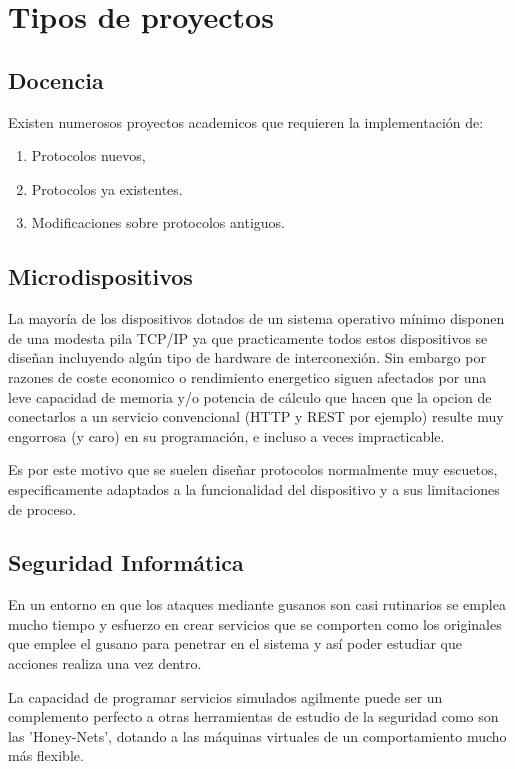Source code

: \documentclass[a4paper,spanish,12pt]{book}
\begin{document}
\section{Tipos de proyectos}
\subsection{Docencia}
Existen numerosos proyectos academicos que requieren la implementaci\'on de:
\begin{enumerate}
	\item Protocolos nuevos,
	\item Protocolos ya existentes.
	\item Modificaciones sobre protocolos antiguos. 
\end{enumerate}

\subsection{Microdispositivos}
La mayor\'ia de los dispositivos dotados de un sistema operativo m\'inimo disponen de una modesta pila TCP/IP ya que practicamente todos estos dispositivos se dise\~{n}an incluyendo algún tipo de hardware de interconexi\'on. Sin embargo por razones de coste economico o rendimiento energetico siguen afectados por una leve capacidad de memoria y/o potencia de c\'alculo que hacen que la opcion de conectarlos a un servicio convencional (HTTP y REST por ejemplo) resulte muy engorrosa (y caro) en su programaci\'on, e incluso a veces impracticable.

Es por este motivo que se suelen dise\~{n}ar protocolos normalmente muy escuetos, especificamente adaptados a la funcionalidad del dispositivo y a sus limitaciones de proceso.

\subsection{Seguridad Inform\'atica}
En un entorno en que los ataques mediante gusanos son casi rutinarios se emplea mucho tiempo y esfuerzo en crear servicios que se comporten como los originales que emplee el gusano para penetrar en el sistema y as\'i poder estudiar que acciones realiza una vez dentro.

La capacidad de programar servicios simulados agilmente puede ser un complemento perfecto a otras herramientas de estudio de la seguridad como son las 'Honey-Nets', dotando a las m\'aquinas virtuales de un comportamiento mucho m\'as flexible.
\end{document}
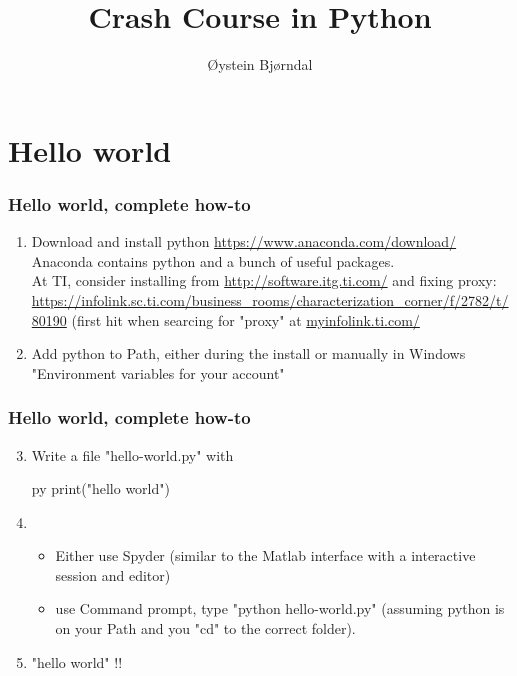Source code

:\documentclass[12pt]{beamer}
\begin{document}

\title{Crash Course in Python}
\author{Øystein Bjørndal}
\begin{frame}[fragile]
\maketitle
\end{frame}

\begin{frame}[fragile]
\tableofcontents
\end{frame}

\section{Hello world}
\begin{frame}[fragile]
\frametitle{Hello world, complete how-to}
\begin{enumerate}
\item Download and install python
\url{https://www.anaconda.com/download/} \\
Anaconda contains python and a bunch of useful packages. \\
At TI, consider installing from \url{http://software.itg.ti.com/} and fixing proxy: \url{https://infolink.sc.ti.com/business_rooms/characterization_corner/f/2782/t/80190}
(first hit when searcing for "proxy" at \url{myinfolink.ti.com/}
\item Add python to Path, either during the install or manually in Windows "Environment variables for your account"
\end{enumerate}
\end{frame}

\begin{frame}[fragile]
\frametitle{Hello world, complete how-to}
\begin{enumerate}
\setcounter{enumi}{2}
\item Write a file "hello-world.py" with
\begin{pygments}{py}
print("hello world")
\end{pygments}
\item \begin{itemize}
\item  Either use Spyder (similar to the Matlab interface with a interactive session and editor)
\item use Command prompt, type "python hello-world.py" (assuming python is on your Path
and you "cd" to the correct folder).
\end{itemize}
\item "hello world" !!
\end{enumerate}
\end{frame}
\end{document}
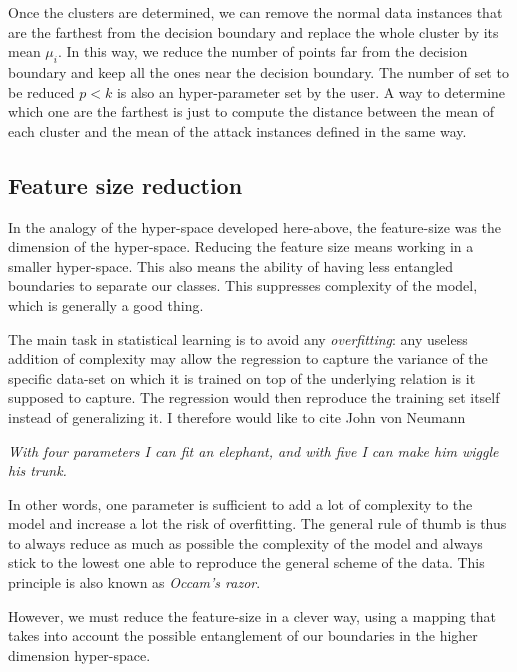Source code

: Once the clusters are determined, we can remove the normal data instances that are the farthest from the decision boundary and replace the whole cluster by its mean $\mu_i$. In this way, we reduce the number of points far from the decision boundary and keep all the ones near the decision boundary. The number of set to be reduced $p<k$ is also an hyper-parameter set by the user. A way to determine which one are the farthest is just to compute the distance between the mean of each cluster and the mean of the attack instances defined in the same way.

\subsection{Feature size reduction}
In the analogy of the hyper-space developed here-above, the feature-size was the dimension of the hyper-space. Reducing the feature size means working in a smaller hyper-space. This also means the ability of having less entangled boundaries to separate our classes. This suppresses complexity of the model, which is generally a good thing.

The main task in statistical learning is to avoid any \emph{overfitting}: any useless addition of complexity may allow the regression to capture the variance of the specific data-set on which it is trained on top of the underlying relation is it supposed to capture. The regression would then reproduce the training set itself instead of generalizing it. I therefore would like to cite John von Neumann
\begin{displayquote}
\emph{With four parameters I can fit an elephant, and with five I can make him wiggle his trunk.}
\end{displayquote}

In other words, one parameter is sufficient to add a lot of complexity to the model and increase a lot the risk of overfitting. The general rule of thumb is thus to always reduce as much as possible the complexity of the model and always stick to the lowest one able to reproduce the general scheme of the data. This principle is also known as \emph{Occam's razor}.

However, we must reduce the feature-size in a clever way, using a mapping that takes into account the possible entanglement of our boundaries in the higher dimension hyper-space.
------
■ WORK REQUIRED
Lines containing the word "documentclass": copy each of them from the material.

■ TASK SOLUTION
: \documentclass[a4paper,spanish,12pt]{book}
:\documentclass[12pt]{beamer}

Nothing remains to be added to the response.